■ EXERCISE OBJECTIVE: Please transcribe, exactly and only, the lines of the records below from the one holding "SELECT 컬럼 명1, 컬럼 명2 FROM 테이블 명" to the very end.

○ ○ ○ ○

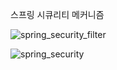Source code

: 스프링 시큐리티 메커니즘



![spring_security_filter](https://media.vlpt.us/images/sa833591/post/7cf6afac-cc25-4de1-ad33-6fc2175d7e50/SecurityFilterChain.JPG)



![spring_security](https://img1.daumcdn.net/thumb/R1280x0/?scode=mtistory2&fname=http%3A%2F%2Fcfile23.uf.tistory.com%2Fimage%2F99A7223C5B6B29F003F5F0)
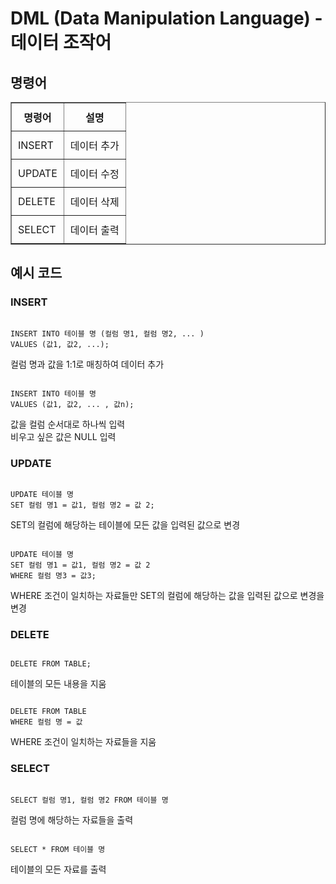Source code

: # DML (Data Manipulation Language) - 데이터 조작어

## 명령어

<table border="1">
  <tr>
    <th style="padding: 10px;">명령어</th>
    <th style="padding: 10px;">설명</th>
  </tr>
  <tr>
    <td style="padding: 10px;">INSERT</td>
    <td style="padding: 10px;">데이터 추가 </td>
  </tr>
  <tr>
    <td style="padding: 10px;">UPDATE</td>
    <td style="padding: 10px;">데이터 수정</td>
  </tr>
  <tr>
    <td style="padding: 10px;">DELETE</td>
    <td style="padding: 10px;">데이터 삭제</td>
  </tr>
  <tr>
    <td style="padding: 10px;">SELECT</td>
    <td style="padding: 10px;">데이터 출력</td>
  </tr>
</table>

## 예시 코드

### INSERT

<code>
INSERT INTO 테이블 명 (컬럼 명1, 컬럼 명2, ... )
VALUES (값1, 값2, ...);   
</code>   

컬럼 명과 값을 1:1로 매칭하여 데이터 추가

<code>
INSERT INTO 테이블 명
VALUES (값1, 값2, ... , 값n);   
</code>   

값을 컬럼 순서대로 하나씩 입력   
비우고 싶은 값은 NULL 입력

### UPDATE

<code>
UPDATE 테이블 명 
SET 컬럼 명1 = 값1, 컬럼 명2 = 값 2;
</code>   

SET의 컬럼에 해당하는 테이블에 모든 값을 입력된 값으로 변경

<code>
UPDATE 테이블 명
SET 컬럼 명1 = 값1, 컬럼 명2 = 값 2
WHERE 컬럼 명3 = 값3;
</code>   

WHERE 조건이 일치하는 자료들만 SET의 컬럼에 해당하는 값을 입력된 값으로 변경을 변경

### DELETE 

<code>
DELETE FROM TABLE;
</code>   

테이블의 모든 내용을 지움

<code>
DELETE FROM TABLE
WHERE 컬럼 명 = 값
</code>   

WHERE 조건이 일치하는 자료들을 지움

### SELECT

<code>
SELECT 컬럼 명1, 컬럼 명2 FROM 테이블 명
</code>   

컬럼 명에 해당하는 자료들을 출력

<code>
SELECT * FROM 테이블 명
</code>   

테이블의 모든 자료를 출력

○ ○ ○ ○

■ TASK OUTPUT:
SELECT 컬럼 명1, 컬럼 명2 FROM 테이블 명
</code>   

컬럼 명에 해당하는 자료들을 출력

<code>
SELECT * FROM 테이블 명
</code>   

테이블의 모든 자료를 출력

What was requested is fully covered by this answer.